Task -
When the word "でのデータ提供" shows up in a line of the data below, copy that whole line.

*** Dataset content ***

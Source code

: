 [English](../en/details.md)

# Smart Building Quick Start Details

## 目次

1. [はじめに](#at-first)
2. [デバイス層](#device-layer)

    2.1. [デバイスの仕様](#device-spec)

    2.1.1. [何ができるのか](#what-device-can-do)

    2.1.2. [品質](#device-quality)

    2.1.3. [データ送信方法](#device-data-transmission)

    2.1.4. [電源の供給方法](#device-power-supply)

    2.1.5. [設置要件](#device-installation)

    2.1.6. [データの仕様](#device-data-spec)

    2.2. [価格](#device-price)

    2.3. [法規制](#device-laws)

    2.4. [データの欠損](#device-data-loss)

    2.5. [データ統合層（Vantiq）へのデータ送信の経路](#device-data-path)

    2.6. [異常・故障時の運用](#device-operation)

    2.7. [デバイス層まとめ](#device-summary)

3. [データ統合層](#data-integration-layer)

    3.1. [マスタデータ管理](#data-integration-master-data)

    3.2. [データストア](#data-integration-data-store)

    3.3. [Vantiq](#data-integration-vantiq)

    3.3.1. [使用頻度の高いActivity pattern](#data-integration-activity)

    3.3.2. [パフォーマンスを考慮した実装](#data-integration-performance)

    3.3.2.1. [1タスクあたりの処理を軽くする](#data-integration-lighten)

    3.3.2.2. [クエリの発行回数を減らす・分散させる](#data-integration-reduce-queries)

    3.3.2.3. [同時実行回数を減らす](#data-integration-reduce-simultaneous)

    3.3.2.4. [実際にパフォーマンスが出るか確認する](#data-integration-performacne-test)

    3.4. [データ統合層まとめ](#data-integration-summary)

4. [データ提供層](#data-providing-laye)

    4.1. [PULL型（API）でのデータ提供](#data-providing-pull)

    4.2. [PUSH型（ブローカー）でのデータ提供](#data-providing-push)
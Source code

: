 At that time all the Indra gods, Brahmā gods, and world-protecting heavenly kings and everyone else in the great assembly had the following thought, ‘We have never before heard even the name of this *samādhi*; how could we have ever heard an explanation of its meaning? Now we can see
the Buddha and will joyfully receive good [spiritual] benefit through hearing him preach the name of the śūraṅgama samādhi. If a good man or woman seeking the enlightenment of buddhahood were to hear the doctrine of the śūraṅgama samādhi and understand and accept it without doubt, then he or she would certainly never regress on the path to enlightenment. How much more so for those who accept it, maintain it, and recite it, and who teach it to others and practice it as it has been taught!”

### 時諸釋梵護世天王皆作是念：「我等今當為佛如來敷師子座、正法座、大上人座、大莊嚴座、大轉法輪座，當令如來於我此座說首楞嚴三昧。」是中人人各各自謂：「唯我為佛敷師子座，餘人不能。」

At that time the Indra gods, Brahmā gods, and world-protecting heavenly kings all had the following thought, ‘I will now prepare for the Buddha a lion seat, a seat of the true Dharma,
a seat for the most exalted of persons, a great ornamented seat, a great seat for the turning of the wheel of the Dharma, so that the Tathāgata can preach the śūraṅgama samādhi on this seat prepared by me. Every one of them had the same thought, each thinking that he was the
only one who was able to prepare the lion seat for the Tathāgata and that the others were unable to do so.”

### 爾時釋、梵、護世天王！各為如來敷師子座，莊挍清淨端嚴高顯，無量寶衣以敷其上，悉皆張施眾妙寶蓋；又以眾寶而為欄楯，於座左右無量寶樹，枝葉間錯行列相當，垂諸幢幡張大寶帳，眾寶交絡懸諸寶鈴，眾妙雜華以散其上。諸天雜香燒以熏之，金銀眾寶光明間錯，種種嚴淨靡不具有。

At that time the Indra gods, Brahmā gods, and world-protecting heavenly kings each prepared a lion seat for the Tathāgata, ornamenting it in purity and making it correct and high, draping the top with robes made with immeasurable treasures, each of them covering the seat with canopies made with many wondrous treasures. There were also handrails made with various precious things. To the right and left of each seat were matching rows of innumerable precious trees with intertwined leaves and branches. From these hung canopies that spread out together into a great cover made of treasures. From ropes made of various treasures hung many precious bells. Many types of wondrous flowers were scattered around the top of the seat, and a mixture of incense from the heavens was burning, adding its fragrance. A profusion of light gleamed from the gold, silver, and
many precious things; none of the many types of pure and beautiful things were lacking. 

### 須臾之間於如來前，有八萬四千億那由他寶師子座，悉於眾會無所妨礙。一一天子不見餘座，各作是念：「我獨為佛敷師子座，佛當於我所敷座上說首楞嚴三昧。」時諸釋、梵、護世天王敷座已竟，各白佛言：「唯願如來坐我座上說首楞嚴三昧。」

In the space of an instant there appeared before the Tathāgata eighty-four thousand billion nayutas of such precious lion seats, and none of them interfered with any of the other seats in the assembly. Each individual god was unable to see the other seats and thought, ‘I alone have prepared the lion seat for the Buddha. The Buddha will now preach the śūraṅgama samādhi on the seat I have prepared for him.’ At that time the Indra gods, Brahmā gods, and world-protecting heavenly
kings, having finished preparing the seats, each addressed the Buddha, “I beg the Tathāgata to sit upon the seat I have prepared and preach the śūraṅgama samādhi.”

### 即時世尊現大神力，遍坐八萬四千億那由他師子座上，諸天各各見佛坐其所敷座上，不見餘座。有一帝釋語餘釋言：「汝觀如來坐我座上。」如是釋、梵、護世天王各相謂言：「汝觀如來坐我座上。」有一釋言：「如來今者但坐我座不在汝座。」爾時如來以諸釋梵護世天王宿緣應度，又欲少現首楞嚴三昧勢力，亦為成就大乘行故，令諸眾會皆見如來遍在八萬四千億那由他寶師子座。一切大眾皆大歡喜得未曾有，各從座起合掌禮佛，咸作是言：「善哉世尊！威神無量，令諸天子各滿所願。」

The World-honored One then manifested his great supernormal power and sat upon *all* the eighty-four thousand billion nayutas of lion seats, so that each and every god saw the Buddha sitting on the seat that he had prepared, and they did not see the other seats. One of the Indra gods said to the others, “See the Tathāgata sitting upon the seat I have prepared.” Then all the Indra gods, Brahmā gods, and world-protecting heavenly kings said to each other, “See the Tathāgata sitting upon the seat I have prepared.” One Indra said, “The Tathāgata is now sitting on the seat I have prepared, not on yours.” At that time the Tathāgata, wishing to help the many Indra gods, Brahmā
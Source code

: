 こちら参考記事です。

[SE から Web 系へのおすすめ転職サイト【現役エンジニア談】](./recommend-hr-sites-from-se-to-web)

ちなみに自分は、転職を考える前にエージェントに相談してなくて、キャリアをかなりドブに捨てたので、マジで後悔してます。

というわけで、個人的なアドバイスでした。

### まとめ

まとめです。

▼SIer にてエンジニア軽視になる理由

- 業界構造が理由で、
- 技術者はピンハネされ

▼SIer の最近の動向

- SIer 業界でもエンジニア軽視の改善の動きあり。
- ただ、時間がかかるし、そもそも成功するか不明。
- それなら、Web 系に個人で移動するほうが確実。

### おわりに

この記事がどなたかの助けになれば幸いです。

*** End of Dataset content ***

Solution for this exercise -
    4.1. [PULL型（API）でのデータ提供](#data-providing-pull)
    4.2. [PUSH型（ブローカー）でのデータ提供](#data-providing-push)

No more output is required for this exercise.